§ TASK TO CARRY OUT: Two lines mark the range in the entries below: the one holding "跳楼很多发，只是希望如果问题不在老师身上她不要受影响。" and the one holding "a construct. |". Set down those two and all lines between them, exactly.

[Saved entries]
[Start of Attachment]
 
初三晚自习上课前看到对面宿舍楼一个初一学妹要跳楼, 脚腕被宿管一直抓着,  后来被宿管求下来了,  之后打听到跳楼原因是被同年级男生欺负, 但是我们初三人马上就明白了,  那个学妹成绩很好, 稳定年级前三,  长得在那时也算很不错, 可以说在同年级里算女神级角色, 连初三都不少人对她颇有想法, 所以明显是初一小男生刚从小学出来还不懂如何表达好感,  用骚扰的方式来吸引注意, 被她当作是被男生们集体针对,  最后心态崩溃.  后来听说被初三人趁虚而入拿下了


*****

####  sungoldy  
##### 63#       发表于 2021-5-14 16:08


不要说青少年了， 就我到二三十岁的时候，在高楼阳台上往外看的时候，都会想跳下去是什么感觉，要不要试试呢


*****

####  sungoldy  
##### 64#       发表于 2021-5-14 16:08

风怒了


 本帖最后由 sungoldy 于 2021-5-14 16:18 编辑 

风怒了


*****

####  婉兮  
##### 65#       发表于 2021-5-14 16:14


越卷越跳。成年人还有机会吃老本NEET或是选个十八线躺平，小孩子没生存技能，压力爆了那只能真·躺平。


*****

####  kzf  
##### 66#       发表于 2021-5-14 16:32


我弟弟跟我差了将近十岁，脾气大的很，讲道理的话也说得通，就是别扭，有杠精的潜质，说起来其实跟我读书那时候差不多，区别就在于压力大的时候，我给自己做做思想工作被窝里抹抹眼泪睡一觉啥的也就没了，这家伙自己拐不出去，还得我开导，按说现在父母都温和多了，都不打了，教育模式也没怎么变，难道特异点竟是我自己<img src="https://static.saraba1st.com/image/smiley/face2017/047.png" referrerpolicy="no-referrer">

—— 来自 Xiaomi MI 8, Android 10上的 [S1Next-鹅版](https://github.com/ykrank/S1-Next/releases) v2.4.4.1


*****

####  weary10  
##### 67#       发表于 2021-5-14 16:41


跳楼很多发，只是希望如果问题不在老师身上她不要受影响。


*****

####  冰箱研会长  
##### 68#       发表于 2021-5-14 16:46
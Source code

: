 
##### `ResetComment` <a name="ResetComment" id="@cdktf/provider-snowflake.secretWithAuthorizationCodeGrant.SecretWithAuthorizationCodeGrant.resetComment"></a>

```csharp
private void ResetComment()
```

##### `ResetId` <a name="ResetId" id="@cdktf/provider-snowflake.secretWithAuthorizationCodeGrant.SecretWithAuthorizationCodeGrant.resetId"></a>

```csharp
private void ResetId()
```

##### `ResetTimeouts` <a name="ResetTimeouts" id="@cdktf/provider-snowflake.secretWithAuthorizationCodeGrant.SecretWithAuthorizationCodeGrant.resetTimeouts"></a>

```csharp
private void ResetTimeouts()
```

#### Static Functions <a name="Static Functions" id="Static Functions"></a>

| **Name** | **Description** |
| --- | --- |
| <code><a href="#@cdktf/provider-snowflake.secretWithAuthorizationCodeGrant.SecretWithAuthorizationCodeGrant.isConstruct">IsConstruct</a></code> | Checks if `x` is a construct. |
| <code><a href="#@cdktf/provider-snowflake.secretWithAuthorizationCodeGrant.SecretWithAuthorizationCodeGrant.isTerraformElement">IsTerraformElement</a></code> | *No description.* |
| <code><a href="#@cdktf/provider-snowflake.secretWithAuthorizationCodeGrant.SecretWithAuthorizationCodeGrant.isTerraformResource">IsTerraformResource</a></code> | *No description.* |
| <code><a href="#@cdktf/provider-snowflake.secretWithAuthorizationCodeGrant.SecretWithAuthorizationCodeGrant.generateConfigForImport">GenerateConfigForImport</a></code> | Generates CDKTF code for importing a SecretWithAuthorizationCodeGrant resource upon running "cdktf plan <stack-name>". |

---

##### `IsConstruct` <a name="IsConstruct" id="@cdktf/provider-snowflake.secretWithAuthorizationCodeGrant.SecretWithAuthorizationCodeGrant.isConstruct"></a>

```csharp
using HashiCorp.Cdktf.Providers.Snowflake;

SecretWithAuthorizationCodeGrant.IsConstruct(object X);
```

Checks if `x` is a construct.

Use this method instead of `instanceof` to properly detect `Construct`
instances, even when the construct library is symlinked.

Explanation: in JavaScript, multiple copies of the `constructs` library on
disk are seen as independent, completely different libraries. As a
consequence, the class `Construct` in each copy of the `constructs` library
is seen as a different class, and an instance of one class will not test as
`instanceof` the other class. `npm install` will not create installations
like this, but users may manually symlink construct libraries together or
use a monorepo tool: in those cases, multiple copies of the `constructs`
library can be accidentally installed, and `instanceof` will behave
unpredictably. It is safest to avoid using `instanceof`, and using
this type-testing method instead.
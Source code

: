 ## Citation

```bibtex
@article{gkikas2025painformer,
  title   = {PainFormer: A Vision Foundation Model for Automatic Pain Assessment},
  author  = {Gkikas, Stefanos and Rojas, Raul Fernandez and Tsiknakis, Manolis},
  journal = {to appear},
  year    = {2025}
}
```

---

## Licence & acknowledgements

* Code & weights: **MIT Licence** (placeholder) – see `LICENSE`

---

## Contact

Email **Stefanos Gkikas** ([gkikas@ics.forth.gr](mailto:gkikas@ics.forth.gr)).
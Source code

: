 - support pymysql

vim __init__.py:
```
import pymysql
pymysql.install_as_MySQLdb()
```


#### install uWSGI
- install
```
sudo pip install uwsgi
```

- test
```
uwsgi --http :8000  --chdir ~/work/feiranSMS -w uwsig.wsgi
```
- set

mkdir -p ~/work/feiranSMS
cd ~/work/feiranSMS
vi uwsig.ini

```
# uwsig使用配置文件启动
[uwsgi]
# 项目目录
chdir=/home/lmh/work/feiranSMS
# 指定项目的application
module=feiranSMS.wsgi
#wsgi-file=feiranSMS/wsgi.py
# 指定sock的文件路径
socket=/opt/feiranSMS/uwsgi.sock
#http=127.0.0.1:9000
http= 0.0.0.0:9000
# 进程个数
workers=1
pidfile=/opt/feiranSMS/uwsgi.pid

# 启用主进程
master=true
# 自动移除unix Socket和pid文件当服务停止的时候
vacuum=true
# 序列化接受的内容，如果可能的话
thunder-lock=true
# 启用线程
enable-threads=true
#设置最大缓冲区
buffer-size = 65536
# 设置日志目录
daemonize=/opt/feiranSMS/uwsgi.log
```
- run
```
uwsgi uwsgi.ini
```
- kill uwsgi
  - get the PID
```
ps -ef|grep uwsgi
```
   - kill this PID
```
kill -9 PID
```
[End of Attachment]
§ PROBLEM SOLUTION:
跳楼很多发，只是希望如果问题不在老师身上她不要受影响。


*****

####  冰箱研会长  
##### 68#       发表于 2021-5-14 16:46
Source code

: 
##### `ResetComment` <a name="ResetComment" id="@cdktf/provider-snowflake.secretWithAuthorizationCodeGrant.SecretWithAuthorizationCodeGrant.resetComment"></a>

```csharp
private void ResetComment()
```

##### `ResetId` <a name="ResetId" id="@cdktf/provider-snowflake.secretWithAuthorizationCodeGrant.SecretWithAuthorizationCodeGrant.resetId"></a>

```csharp
private void ResetId()
```

##### `ResetTimeouts` <a name="ResetTimeouts" id="@cdktf/provider-snowflake.secretWithAuthorizationCodeGrant.SecretWithAuthorizationCodeGrant.resetTimeouts"></a>

```csharp
private void ResetTimeouts()
```

#### Static Functions <a name="Static Functions" id="Static Functions"></a>

| **Name** | **Description** |
| --- | --- |
| <code><a href="#@cdktf/provider-snowflake.secretWithAuthorizationCodeGrant.SecretWithAuthorizationCodeGrant.isConstruct">IsConstruct</a></code> | Checks if `x` is a construct. |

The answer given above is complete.